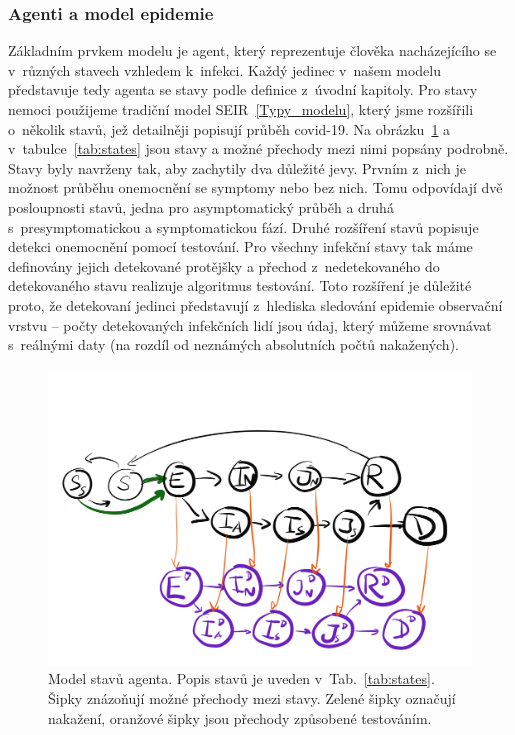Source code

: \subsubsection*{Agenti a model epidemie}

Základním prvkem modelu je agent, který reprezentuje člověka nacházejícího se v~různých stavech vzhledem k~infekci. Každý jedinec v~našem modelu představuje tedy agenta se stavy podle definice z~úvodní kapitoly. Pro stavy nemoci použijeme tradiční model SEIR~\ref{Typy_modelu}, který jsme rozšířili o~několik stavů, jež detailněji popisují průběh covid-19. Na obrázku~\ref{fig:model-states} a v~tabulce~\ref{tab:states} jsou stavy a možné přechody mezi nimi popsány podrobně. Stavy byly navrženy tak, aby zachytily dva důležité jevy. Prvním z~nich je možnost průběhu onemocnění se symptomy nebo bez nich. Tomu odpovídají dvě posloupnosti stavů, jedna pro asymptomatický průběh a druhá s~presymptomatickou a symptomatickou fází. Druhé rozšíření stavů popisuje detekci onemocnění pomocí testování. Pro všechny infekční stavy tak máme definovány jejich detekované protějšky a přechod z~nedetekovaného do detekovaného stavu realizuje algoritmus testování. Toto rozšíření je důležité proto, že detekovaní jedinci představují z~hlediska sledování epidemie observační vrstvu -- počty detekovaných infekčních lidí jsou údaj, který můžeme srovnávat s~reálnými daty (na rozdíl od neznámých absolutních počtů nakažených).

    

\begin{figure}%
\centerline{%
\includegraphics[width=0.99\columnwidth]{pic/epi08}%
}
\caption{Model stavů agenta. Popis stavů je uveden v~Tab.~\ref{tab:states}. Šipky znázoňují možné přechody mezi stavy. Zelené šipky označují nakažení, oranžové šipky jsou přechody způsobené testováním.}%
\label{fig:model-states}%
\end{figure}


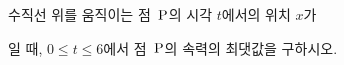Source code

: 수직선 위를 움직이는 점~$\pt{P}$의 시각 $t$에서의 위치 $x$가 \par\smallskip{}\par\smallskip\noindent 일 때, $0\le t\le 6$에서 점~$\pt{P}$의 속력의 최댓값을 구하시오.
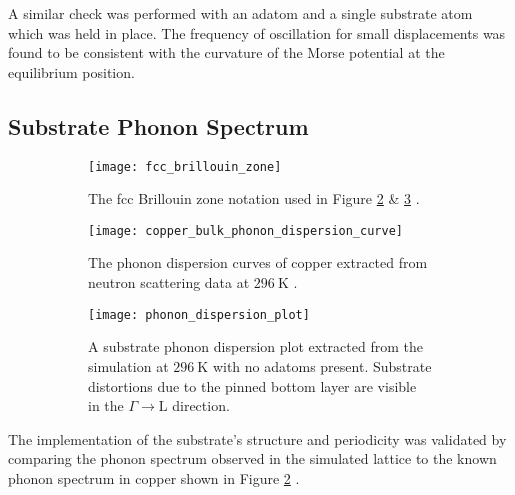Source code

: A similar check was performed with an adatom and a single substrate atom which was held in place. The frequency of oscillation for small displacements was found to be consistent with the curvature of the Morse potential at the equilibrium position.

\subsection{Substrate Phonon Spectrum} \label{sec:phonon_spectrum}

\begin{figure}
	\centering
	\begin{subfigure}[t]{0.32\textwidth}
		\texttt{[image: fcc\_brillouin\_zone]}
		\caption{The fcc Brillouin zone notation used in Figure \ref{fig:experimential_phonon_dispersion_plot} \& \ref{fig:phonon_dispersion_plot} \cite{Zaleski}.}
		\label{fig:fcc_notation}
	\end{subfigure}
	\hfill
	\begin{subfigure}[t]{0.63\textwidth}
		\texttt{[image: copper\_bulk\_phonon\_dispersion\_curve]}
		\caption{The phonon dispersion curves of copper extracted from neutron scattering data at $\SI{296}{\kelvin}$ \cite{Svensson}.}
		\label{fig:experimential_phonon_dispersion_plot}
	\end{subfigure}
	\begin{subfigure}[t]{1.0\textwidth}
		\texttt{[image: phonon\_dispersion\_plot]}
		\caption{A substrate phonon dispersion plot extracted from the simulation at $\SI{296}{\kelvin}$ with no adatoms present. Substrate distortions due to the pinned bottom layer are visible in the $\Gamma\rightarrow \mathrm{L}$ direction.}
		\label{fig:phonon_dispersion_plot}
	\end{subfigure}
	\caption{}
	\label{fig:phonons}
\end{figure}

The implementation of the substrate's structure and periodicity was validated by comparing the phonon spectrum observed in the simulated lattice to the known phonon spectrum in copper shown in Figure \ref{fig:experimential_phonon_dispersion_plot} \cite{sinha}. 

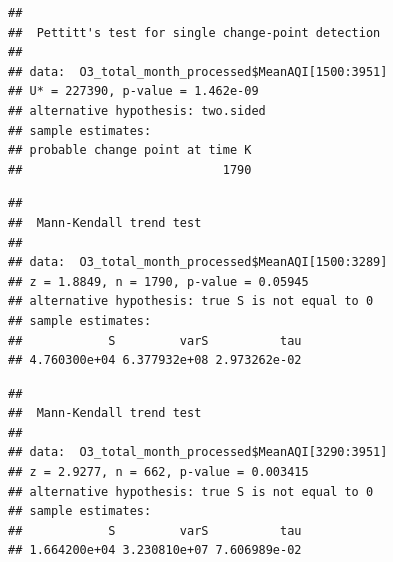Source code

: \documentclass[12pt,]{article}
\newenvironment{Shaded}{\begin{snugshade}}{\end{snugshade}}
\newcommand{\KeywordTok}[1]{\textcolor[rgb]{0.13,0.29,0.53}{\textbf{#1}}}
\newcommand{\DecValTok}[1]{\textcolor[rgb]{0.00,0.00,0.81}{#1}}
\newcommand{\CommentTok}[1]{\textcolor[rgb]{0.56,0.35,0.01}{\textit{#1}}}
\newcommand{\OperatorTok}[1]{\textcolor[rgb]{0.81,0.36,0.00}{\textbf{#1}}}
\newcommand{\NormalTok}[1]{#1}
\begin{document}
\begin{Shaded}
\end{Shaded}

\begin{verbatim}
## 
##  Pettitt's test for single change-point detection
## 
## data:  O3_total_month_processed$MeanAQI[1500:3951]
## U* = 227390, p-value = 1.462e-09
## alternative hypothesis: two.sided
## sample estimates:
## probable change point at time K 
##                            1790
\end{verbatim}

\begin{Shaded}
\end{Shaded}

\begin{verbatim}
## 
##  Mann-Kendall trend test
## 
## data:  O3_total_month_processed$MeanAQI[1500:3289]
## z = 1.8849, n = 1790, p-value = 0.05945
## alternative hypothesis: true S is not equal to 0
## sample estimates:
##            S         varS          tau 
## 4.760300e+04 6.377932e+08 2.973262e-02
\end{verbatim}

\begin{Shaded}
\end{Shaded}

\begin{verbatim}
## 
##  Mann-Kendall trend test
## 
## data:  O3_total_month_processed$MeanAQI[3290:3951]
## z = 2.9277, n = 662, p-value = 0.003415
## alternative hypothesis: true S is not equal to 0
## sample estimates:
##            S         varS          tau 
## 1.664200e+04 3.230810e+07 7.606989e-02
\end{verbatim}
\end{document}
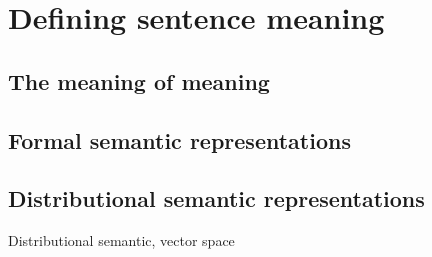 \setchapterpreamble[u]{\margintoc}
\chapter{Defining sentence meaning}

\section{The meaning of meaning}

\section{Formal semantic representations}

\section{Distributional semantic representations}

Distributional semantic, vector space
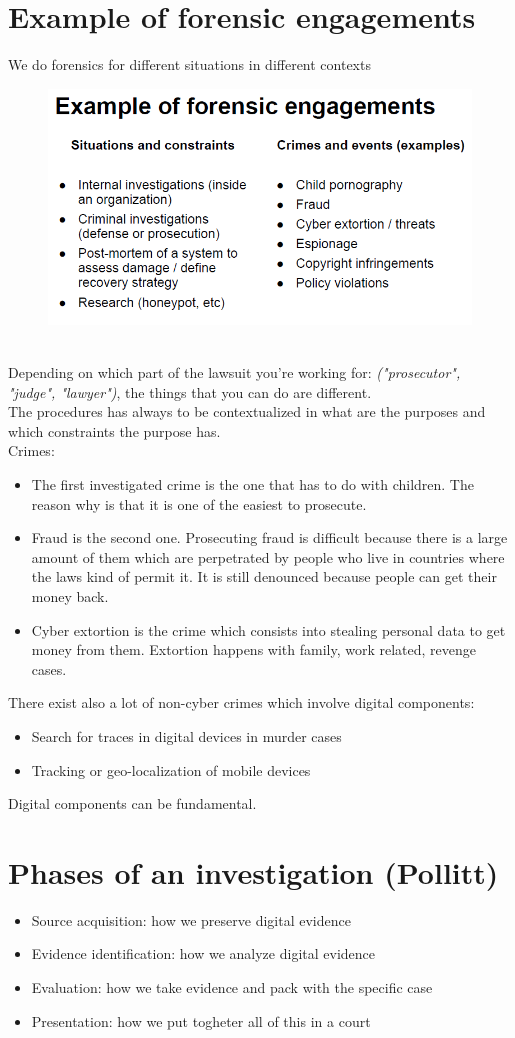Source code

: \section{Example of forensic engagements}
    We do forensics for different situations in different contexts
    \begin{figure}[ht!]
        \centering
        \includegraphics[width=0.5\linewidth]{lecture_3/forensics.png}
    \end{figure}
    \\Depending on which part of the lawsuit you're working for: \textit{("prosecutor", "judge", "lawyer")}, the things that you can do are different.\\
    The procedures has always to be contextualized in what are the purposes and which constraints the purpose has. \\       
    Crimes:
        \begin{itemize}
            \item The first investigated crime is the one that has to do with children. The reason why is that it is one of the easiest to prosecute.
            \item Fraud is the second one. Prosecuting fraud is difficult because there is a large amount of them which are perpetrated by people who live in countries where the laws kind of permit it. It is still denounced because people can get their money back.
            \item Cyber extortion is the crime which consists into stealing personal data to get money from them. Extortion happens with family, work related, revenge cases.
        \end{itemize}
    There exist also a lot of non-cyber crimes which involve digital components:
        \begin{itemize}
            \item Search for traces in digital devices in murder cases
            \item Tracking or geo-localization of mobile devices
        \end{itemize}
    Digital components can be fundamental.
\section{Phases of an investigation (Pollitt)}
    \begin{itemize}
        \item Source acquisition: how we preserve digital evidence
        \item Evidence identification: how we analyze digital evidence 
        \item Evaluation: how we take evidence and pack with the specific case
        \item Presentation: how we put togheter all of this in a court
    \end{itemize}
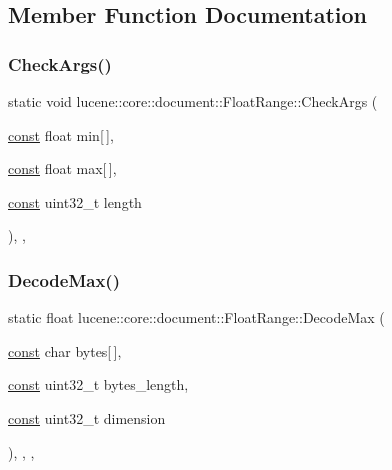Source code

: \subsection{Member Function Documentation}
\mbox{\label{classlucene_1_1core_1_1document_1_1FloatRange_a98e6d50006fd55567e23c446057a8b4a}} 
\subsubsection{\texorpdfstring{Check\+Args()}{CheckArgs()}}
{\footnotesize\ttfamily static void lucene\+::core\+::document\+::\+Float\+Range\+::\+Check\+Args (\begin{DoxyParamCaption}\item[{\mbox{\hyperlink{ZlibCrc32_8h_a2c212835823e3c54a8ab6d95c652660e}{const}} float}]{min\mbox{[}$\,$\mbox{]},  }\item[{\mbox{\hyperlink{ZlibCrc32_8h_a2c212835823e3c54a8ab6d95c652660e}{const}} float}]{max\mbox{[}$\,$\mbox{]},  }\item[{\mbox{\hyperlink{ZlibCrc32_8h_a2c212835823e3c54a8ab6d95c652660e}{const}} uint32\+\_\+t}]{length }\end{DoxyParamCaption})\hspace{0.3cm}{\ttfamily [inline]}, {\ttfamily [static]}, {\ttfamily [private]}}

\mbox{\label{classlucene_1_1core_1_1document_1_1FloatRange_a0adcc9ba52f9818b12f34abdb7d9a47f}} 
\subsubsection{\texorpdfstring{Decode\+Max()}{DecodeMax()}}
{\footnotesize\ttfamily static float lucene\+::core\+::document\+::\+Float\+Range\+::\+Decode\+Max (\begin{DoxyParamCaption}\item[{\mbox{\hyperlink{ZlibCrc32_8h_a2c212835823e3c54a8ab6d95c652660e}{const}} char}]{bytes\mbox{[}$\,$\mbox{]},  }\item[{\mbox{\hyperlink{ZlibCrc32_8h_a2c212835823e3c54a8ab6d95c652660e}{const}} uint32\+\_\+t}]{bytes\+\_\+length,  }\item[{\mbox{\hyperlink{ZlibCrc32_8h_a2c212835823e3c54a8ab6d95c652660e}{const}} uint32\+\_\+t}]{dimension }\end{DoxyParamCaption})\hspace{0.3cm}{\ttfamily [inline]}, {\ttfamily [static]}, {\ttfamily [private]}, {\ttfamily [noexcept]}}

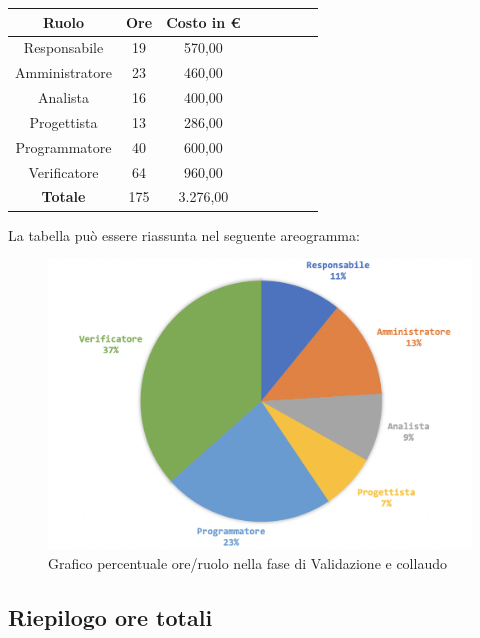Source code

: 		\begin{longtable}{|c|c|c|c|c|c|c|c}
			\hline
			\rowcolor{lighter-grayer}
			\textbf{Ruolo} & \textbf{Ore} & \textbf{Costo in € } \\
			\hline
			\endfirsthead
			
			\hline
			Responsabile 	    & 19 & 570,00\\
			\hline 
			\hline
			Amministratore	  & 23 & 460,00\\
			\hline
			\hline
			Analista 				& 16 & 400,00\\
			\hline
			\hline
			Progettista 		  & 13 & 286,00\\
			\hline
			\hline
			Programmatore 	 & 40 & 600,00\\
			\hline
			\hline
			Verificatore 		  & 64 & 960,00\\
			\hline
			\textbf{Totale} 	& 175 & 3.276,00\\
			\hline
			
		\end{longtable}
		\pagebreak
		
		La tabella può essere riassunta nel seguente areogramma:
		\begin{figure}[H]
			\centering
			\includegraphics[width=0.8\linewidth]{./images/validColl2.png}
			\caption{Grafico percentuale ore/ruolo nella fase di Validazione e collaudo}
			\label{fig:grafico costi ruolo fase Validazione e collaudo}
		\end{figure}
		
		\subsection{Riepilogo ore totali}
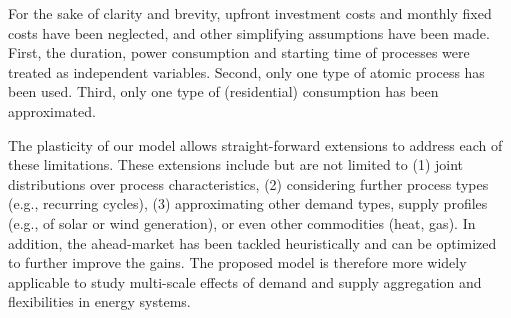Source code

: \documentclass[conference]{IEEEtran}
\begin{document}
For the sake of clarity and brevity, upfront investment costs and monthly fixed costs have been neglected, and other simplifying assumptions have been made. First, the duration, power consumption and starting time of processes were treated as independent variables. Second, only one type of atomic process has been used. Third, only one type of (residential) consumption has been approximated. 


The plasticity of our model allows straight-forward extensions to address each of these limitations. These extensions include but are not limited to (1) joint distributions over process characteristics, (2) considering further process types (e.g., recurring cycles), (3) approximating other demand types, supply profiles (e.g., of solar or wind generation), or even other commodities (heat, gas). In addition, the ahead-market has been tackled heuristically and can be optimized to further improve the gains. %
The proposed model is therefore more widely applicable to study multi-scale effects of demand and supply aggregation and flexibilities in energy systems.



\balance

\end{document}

**Assignment**
The lines to reproduce run from the one above containing "## 1.664200e+04 3.230810e+07 7.606989e-02" through the one containing "easiest to prosecute.". Copy them exactly and leave out all pictures.

**Written solution**
## 1.664200e+04 3.230810e+07 7.606989e-02
\end{verbatim}
\end{document}
 \setchapterpreamble[u]{\margintoc}
\chapter{Defining sentence meaning}

\section{The meaning of meaning}

\section{Formal semantic representations}

\section{Distributional semantic representations}

Distributional semantic, vector space
Source code

: \section{Example of forensic engagements}
    We do forensics for different situations in different contexts
    \begin{figure}[ht!]
        \centering
        \includegraphics[width=0.5\linewidth]{lecture_3/forensics.png}
    \end{figure}
    \\Depending on which part of the lawsuit you're working for: \textit{("prosecutor", "judge", "lawyer")}, the things that you can do are different.\\
    The procedures has always to be contextualized in what are the purposes and which constraints the purpose has. \\       
    Crimes:
        \begin{itemize}
            \item The first investigated crime is the one that has to do with children. The reason why is that it is one of the easiest to prosecute.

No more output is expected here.